:: INPUT MATERIAL
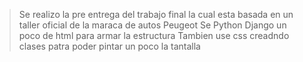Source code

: > Se realizo la pre entrega del trabajo final la cual esta basada en un taller oficial de la maraca de autos Peugeot
> Se Python Django
> un poco de html para armar la estructura
> Tambien use css creadndo clases patra poder pintar un poco la tantalla
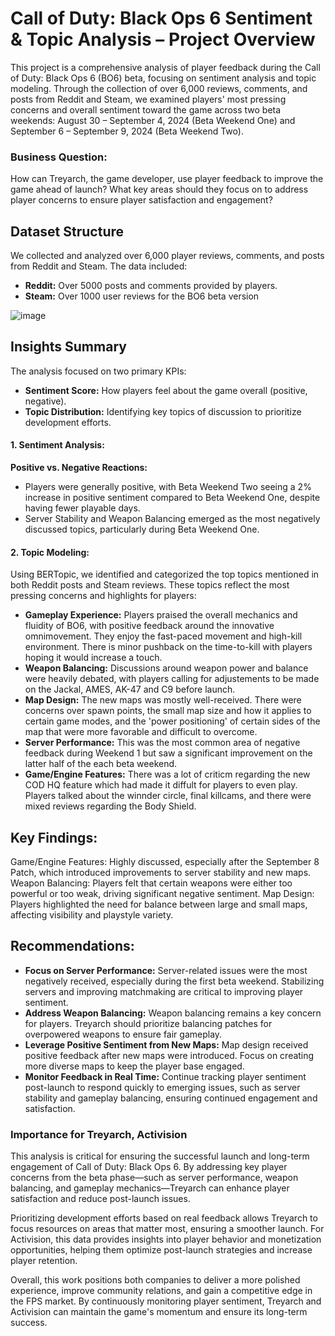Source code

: # Call of Duty: Black Ops 6 Sentiment & Topic Analysis – Project Overview

This project is a comprehensive analysis of player feedback during the Call of Duty: Black Ops 6 (BO6) beta, focusing on sentiment analysis and topic modeling. Through the collection of over 6,000 reviews, comments, and posts from Reddit and Steam, we examined players' most pressing concerns and overall sentiment toward the game across two beta weekends: August 30 – September 4, 2024 (Beta Weekend One) and September 6 – September 9, 2024 (Beta Weekend Two).

### Business Question:
How can Treyarch, the game developer, use player feedback to improve the game ahead of launch? What key areas should they focus on to address player concerns to ensure player satisfaction and engagement?

## Dataset Structure
We collected and analyzed over 6,000 player reviews, comments, and posts from Reddit and Steam. The data included:

- **Reddit:** Over 5000 posts and comments provided by players.
- **Steam:** Over 1000 user reviews for the BO6 beta version

![image](https://github.com/user-attachments/assets/922f3630-5107-46d9-a49e-84a398514df1)



## Insights Summary
The analysis focused on two primary KPIs:
- **Sentiment Score:** How players feel about the game overall (positive, negative).
- **Topic Distribution:** Identifying key topics of discussion to prioritize development efforts.

#### 1. Sentiment Analysis:
**Positive vs. Negative Reactions:**
- Players were generally positive, with Beta Weekend Two seeing a 2% increase in positive sentiment compared to Beta Weekend One, despite having fewer playable days.
- Server Stability and Weapon Balancing emerged as the most negatively discussed topics, particularly during Beta Weekend One.

#### 2. Topic Modeling:
Using BERTopic, we identified and categorized the top topics mentioned in both Reddit posts and Steam reviews. These topics reflect the most pressing concerns and highlights for players:

- **Gameplay Experience:** Players praised the overall mechanics and fluidity of BO6, with positive feedback around the innovative omnimovement. They enjoy the fast-paced movement and high-kill environment. There is minor pushback on the time-to-kill with players hoping it would increase a touch. 
- **Weapon Balancing:** Discussions around weapon power and balance were heavily debated, with players calling for adjustements to be made on the Jackal, AMES, AK-47 and C9 before launch.
- **Map Design:** The new maps was mostly well-received. There were concerns over spawn points, the small map size and how it applies to certain game modes, and the 'power positioning' of certain sides of the map that were more favorable and difficult to overcome.
- **Server Performance:** This was the most common area of negative feedback during Weekend 1 but saw a significant improvement on the latter half of the each beta weekend.
- **Game/Engine Features:** There was a lot of criticm regarding the new COD HQ feature which had made it diffult for players to even play. Players talked about the winnder circle, final killcams, and there were mixed reviews regarding the Body Shield.

## Key Findings:
Game/Engine Features: Highly discussed, especially after the September 8 Patch, which introduced improvements to server stability and new maps.
Weapon Balancing: Players felt that certain weapons were either too powerful or too weak, driving significant negative sentiment.
Map Design: Players highlighted the need for balance between large and small maps, affecting visibility and playstyle variety.

## Recommendations:
- **Focus on Server Performance:** Server-related issues were the most negatively received, especially during the first beta weekend. Stabilizing servers and improving matchmaking are critical to improving player sentiment.
- **Address Weapon Balancing:** Weapon balancing remains a key concern for players. Treyarch should prioritize balancing patches for overpowered weapons to ensure fair gameplay.
- **Leverage Positive Sentiment from New Maps:** Map design received positive feedback after new maps were introduced. Focus on creating more diverse maps to keep the player base engaged.
- **Monitor Feedback in Real Time:** Continue tracking player sentiment post-launch to respond quickly to emerging issues, such as server stability and gameplay balancing, ensuring continued engagement and satisfaction.

### Importance for Treyarch, Activision
This analysis is critical for ensuring the successful launch and long-term engagement of Call of Duty: Black Ops 6. By addressing key player concerns from the beta phase—such as server performance, weapon balancing, and gameplay mechanics—Treyarch can enhance player satisfaction and reduce post-launch issues.

Prioritizing development efforts based on real feedback allows Treyarch to focus resources on areas that matter most, ensuring a smoother launch. For Activision, this data provides insights into player behavior and monetization opportunities, helping them optimize post-launch strategies and increase player retention.

Overall, this work positions both companies to deliver a more polished experience, improve community relations, and gain a competitive edge in the FPS market. By continuously monitoring player sentiment, Treyarch and Activision can maintain the game's momentum and ensure its long-term success.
::::
> **INSTRUCTIONS TO FOLLOW**: Would you please repeat exactly the lines above, starting at the line with "- **Game/Engine Features:**" and stopping at the line with "### Importance for Treyarch, Activision", both included?

> **THE ANSWER**:
- **Game/Engine Features:** There was a lot of criticm regarding the new COD HQ feature which had made it diffult for players to even play. Players talked about the winnder circle, final killcams, and there were mixed reviews regarding the Body Shield.

## Key Findings:
Game/Engine Features: Highly discussed, especially after the September 8 Patch, which introduced improvements to server stability and new maps.
Weapon Balancing: Players felt that certain weapons were either too powerful or too weak, driving significant negative sentiment.
Map Design: Players highlighted the need for balance between large and small maps, affecting visibility and playstyle variety.

## Recommendations:
- **Focus on Server Performance:** Server-related issues were the most negatively received, especially during the first beta weekend. Stabilizing servers and improving matchmaking are critical to improving player sentiment.
- **Address Weapon Balancing:** Weapon balancing remains a key concern for players. Treyarch should prioritize balancing patches for overpowered weapons to ensure fair gameplay.
- **Leverage Positive Sentiment from New Maps:** Map design received positive feedback after new maps were introduced. Focus on creating more diverse maps to keep the player base engaged.
- **Monitor Feedback in Real Time:** Continue tracking player sentiment post-launch to respond quickly to emerging issues, such as server stability and gameplay balancing, ensuring continued engagement and satisfaction.

### Importance for Treyarch, Activision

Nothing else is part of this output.